▸ TASK DETAILS
Repeat precisely the span of lines below that opens with the line containing "The remainder of" and closes with the line containing "It's important that", both included.
━━━━━━━━
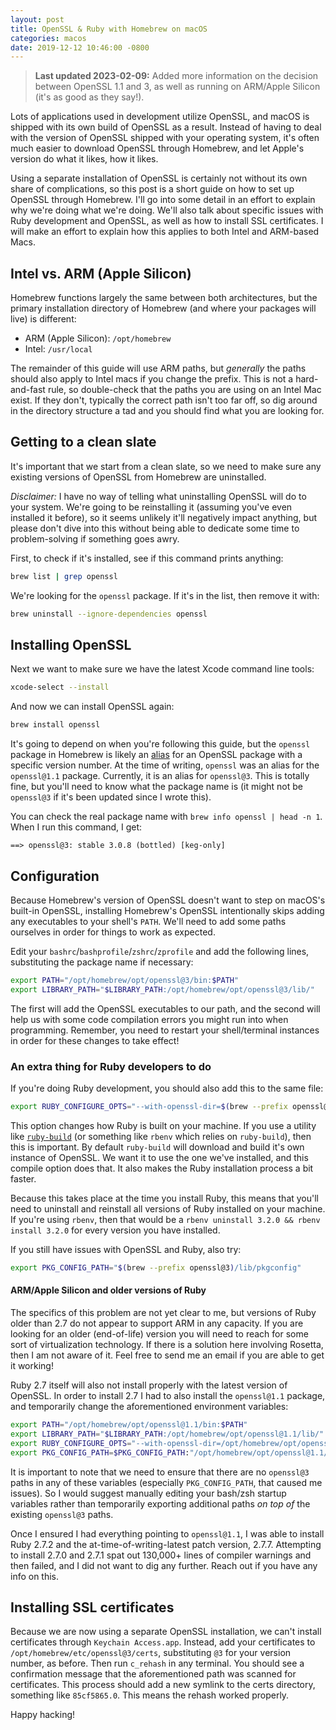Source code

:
 ```yaml
---
layout: post
title: OpenSSL & Ruby with Homebrew on macOS
categories: macos
date: 2019-12-12 10:46:00 -0800
---
```

> **Last updated 2023-02-09:** Added more information on the decision between OpenSSL 1.1 and 3, as well as running on ARM/Apple Silicon (it's as good as they say!).

Lots of applications used in development utilize OpenSSL, and macOS is shipped with its own build of OpenSSL as a result. Instead of having to deal with the version of OpenSSL shipped with your operating system, it's often much easier to download OpenSSL through Homebrew, and let Apple's version do what it likes, how it likes.

Using a separate installation of OpenSSL is certainly not without its own share of complications, so this post is a short guide on how to set up OpenSSL through Homebrew. I'll go into some detail in an effort to explain why we're doing what we're doing. We'll also talk about specific issues with Ruby development and OpenSSL, as well as how to install SSL certificates. I will make an effort to explain how this applies to both Intel and ARM-based Macs.

## Intel vs. ARM (Apple Silicon)

Homebrew functions largely the same between both architectures, but the primary installation directory of Homebrew (and where your packages will live) is different:

* ARM (Apple Silicon): `/opt/homebrew`
* Intel: `/usr/local`

The remainder of this guide will use ARM paths, but _generally_ the paths should also apply to Intel macs if you change the prefix. This is not a hard-and-fast rule, so double-check that the paths you are using on an Intel Mac exist. If they don't, typically the correct path isn't too far off, so dig around in the directory structure a tad and you should find what you are looking for.

## Getting to a clean slate

It's important that we start from a clean slate, so we need to make sure any existing versions of OpenSSL from Homebrew are uninstalled.

*Disclaimer:* I have no way of telling what uninstalling OpenSSL will do to your system. We're going to be reinstalling it (assuming you've even installed it before), so it seems unlikely it'll negatively impact anything, but please don't dive into this without being able to dedicate some time to problem-solving if something goes awry.

First, to check if it's installed, see if this command prints anything:

```bash
brew list | grep openssl
```

We're looking for the `openssl` package. If it's in the list, then remove it with:

```bash
brew uninstall --ignore-dependencies openssl
```

## Installing OpenSSL

Next we want to make sure we have the latest Xcode command line tools:

```bash
xcode-select --install
```

And now we can install OpenSSL again:

```bash
brew install openssl
```

It's going to depend on when you're following this guide, but the `openssl` package in Homebrew is likely an [alias](https://en.wikipedia.org/wiki/Aliasing_(computing)) for an OpenSSL package with a specific version number. At the time of writing, `openssl` was an alias for the `openssl@1.1` package. Currently, it is an alias for `openssl@3`. This is totally fine, but you'll need to know what the package name is (it might not be `openssl@3` if it's been updated since I wrote this).

You can check the real package name with `brew info openssl | head -n 1`. When I run this command, I get:

```
==> openssl@3: stable 3.0.8 (bottled) [keg-only]
```

## Configuration

Because Homebrew's version of OpenSSL doesn't want to step on macOS's built-in OpenSSL, installing Homebrew's OpenSSL intentionally skips adding any executables to your shell's `PATH`. We'll need to add some paths ourselves in order for things to work as expected.

Edit your `bashrc`/`bashprofile`/`zshrc`/`zprofile` and add the following lines, substituting the package name if necessary:

```bash
export PATH="/opt/homebrew/opt/openssl@3/bin:$PATH"
export LIBRARY_PATH="$LIBRARY_PATH:/opt/homebrew/opt/openssl@3/lib/"
```

The first will add the OpenSSL executables to our path, and the second will help us with some code compilation errors you might run into when programming. Remember, you need to restart your shell/terminal instances in order for these changes to take effect!

### An extra thing for Ruby developers to do

If you're doing Ruby development, you should also add this to the same file:

```bash
export RUBY_CONFIGURE_OPTS="--with-openssl-dir=$(brew --prefix openssl@3)"
```

This option changes how Ruby is built on your machine. If you use a utility like [`ruby-build`](https://github.com/rbenv/ruby-build) (or something like `rbenv` which relies on `ruby-build`), then this is important. By default `ruby-build` will download and build it's own instance of OpenSSL. We want it to use the one we've installed, and this compile option does that. It also makes the Ruby installation process a bit faster.

Because this takes place at the time you install Ruby, this means that you'll need to uninstall and reinstall all versions of Ruby installed on your machine. If you're using `rbenv`, then that would be a `rbenv uninstall 3.2.0 && rbenv install 3.2.0` for every version you have installed.

If you still have issues with OpenSSL and Ruby, also try:

```bash
export PKG_CONFIG_PATH="$(brew --prefix openssl@3)/lib/pkgconfig"
```

#### ARM/Apple Silicon and older versions of Ruby

The specifics of this problem are not yet clear to me, but versions of Ruby older than 2.7 do not appear to support ARM in any capacity. If you are looking for an older (end-of-life) version you will need to reach for some sort of virtualization technology. If there is a solution here involving Rosetta, then I am not aware of it. Feel free to send me an email if you are able to get it working!

Ruby 2.7 itself will also not install properly with the latest version of OpenSSL. In order to install 2.7 I had to also install the `openssl@1.1` package, and temporarily change the aforementioned environment variables:

```bash
export PATH="/opt/homebrew/opt/openssl@1.1/bin:$PATH"
export LIBRARY_PATH="$LIBRARY_PATH:/opt/homebrew/opt/openssl@1.1/lib/"
export RUBY_CONFIGURE_OPTS="--with-openssl-dir=/opt/homebrew/opt/openssl@1.1"
export PKG_CONFIG_PATH=$PKG_CONFIG_PATH:"/opt/homebrew/opt/openssl@1.1/lib/pkgconfig"
```

It is important to note that we need to ensure that there are no `openssl@3` paths in any of these variables (especially `PKG_CONFIG_PATH`, that caused me issues). So I would suggest manually editing your bash/zsh startup variables rather than temporarily exporting additional paths _on top of_ the existing `openssl@3` paths.

Once I ensured I had everything pointing to `openssl@1.1`, I was able to install Ruby 2.7.2 and the at-time-of-writing-latest patch version, 2.7.7. Attempting to install 2.7.0 and 2.7.1 spat out 130,000+ lines of compiler warnings and then failed, and I did not want to dig any further. Reach out if you have any info on this.

## Installing SSL certificates

Because we are now using a separate OpenSSL installation, we can't install certificates through `Keychain Access.app`. Instead, add your certificates to `/opt/homebrew/etc/openssl@3/certs`, substituting `@3` for your version number, as before. Then run `c_rehash` in any terminal. You should see a confirmation message that the aforementioned path was scanned for certificates. This process should add a new symlink to the certs directory, something like `85cf5865.0`. This means the rehash worked properly.

Happy hacking!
━━━━━━━━
▸ FINISHED EXERCISE
The remainder of this guide will use ARM paths, but _generally_ the paths should also apply to Intel macs if you change the prefix. This is not a hard-and-fast rule, so double-check that the paths you are using on an Intel Mac exist. If they don't, typically the correct path isn't too far off, so dig around in the directory structure a tad and you should find what you are looking for.

## Getting to a clean slate

It's important that we start from a clean slate, so we need to make sure any existing versions of OpenSSL from Homebrew are uninstalled.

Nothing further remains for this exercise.